Good Communication About Bad News Reduces Stress

Communication and stressors are part of our environment everywhere all the time. In today’s world we have no choice about what is there, only choices about how well we communicate, how quickly we tune out poor communication (propaganda, alternativehealthdirectory speculation, lies, pandering, self serving sensationalism) and how well we manage the stress. Even though children do not realize it, communication makes the difference as to whether or not children can feel secure, not just be secure.

The happenings of nature as we look back on the last eighteen months are great cases in point. It is a dramatic list, filled with tragedy and sorrow, suffering and devastation: heat waves, droughts, record cold, tsunamis, earthquakes, nuclear reactor meltdowns, radiation warnings, volcanic eruptions, blizzards, jewishbulletin floods, tropical storms and tornadoes. How these happenings were reported and how they were talked about made a great difference: those involved and those looking on or indirectly impacted experienced far less stress because the communication was realistic, honest and sincere. There were, in fact, very few surprises. We knew what was likely to happen. Afterward we knew what did happen and for the most part why it happened and how it happened.

When we stop being children we still want to get the news! Regarding responsibility for the people on your premises or in any way depending on you for safety and protection, worldofkink the lesson is this: tell it straight, make sure to speak in ways that are age appropriate so that children hear it in terms they can grasp, and take plenty of questions.

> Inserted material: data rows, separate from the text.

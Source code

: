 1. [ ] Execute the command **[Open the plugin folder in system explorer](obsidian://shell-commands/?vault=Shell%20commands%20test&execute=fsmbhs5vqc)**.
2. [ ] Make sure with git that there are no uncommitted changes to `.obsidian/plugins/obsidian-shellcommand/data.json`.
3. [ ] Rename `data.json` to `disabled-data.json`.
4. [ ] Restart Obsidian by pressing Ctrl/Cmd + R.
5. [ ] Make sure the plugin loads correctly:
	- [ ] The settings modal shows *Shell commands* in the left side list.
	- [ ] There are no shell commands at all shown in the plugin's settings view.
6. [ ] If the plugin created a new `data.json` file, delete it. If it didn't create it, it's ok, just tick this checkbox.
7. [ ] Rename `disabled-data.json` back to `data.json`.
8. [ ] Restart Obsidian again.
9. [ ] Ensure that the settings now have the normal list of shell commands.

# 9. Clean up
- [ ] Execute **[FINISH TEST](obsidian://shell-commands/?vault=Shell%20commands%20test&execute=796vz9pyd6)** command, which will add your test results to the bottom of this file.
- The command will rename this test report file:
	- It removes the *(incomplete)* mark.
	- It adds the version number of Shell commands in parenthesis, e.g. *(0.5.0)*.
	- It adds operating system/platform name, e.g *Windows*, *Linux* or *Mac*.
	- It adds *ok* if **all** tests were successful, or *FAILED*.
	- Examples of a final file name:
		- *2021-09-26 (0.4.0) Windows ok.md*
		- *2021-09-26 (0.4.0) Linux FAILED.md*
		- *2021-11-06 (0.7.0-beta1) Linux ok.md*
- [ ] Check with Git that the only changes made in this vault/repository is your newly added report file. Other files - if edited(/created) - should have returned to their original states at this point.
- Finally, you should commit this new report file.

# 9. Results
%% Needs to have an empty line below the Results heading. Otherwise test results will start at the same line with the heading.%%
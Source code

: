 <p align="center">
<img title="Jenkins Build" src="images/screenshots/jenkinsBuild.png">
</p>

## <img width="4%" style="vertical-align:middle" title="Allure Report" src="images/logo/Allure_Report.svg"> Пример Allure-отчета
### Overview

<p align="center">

Of course bad news will be stressful, but hiding bad news will be far more stressful: we cannot cope with what we cannot see, hear, touch, recognize or anticipate. When communication is fudged our imaginations go wild, trust goes down, and stress goes up.

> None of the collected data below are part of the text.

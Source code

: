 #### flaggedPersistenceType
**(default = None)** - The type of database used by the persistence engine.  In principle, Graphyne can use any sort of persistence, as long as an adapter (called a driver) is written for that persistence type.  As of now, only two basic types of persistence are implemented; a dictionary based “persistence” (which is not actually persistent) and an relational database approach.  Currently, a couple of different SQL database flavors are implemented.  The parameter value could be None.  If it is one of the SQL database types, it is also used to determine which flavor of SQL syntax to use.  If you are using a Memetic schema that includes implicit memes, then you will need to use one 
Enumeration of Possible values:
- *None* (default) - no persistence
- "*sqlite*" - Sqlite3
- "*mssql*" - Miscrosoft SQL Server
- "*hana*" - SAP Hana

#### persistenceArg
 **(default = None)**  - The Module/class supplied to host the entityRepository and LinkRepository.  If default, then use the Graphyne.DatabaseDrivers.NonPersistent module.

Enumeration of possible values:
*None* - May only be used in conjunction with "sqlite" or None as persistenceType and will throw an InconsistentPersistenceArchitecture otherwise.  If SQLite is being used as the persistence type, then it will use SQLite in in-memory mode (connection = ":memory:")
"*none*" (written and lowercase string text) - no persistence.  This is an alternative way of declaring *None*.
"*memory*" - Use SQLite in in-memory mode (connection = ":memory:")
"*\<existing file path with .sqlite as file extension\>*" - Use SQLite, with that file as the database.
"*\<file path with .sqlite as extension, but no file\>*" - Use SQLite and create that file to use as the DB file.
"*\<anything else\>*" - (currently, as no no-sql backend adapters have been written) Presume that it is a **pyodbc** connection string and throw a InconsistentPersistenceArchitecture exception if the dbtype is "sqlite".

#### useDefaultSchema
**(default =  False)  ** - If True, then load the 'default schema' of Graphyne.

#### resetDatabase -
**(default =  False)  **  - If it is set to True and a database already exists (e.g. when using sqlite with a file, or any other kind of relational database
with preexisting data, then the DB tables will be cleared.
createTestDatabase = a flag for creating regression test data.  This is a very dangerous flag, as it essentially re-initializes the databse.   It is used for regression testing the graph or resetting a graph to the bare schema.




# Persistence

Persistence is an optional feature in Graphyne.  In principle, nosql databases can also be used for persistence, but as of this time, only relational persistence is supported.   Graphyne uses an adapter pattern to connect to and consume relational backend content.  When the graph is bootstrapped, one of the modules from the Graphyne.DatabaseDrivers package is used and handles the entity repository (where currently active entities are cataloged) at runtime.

With children it is important to make sure they understand the message. When a news bulletin pops up on the screen indicating a tornado warning, for example, vayajamones a child may not understand that the warning is for somewhere else. Children may think they are about to be flooded, blown away, or otherwise victimized by an event of nature when in fact they are perfectly safe.We live in an information age. So make sure children understand the communication!

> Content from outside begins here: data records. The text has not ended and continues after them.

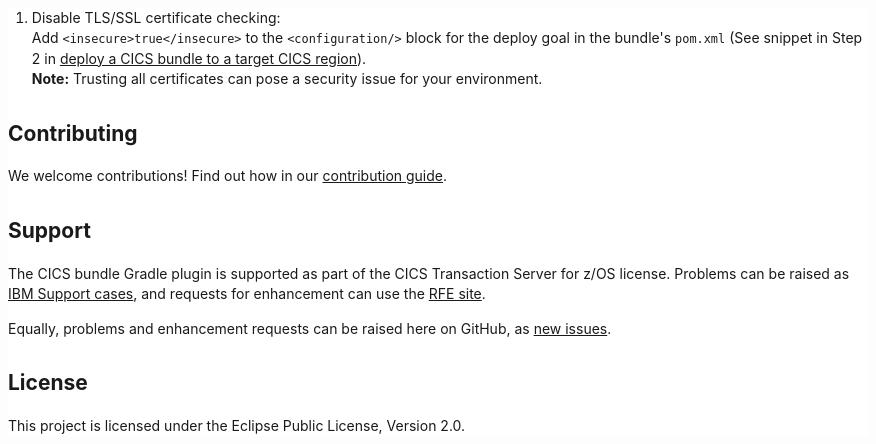 1. Disable TLS/SSL certificate checking:  
Add `<insecure>true</insecure>` to the `<configuration/>` block for the deploy goal in the bundle's `pom.xml` (See snippet in Step 2 in [deploy a CICS bundle to a target CICS region](#deploy-a-cics-bundle-using-cics-bundle-maven-plugin)).  
**Note:** Trusting all certificates can pose a security issue for your environment.

## Contributing

We welcome contributions! Find out how in our [contribution guide](CONTRIBUTING.md).

## Support

The CICS bundle Gradle plugin is supported as part of the CICS Transaction Server for z/OS license. Problems can be raised as [IBM Support cases](https://www.ibm.com/mysupport/), and requests for enhancement can use the [RFE site](https://www.ibm.com/support/pages/open-and-vote-cics-rfe-request-enhancement).

Equally, problems and enhancement requests can be raised here on GitHub, as [new issues](https://github.com/IBM/cics-bundle-maven/issues/new).

## License

This project is licensed under the Eclipse Public License, Version 2.0.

Communication is the reason we have signs, mystery school code phones and computers, as well as writing and speaking. Information, communication and stress are part of life. Communicate well and the stress will be less. For children this is all the more important. They mostly know what they are told about storms and the various other events of nature, such as forest fires and flooding. When we tell children in advance about storms that are approaching we are also communicating to them that we will tell them straight. That makes for trust. In the end, especially for children, homekartz trust trumps news of impending danger.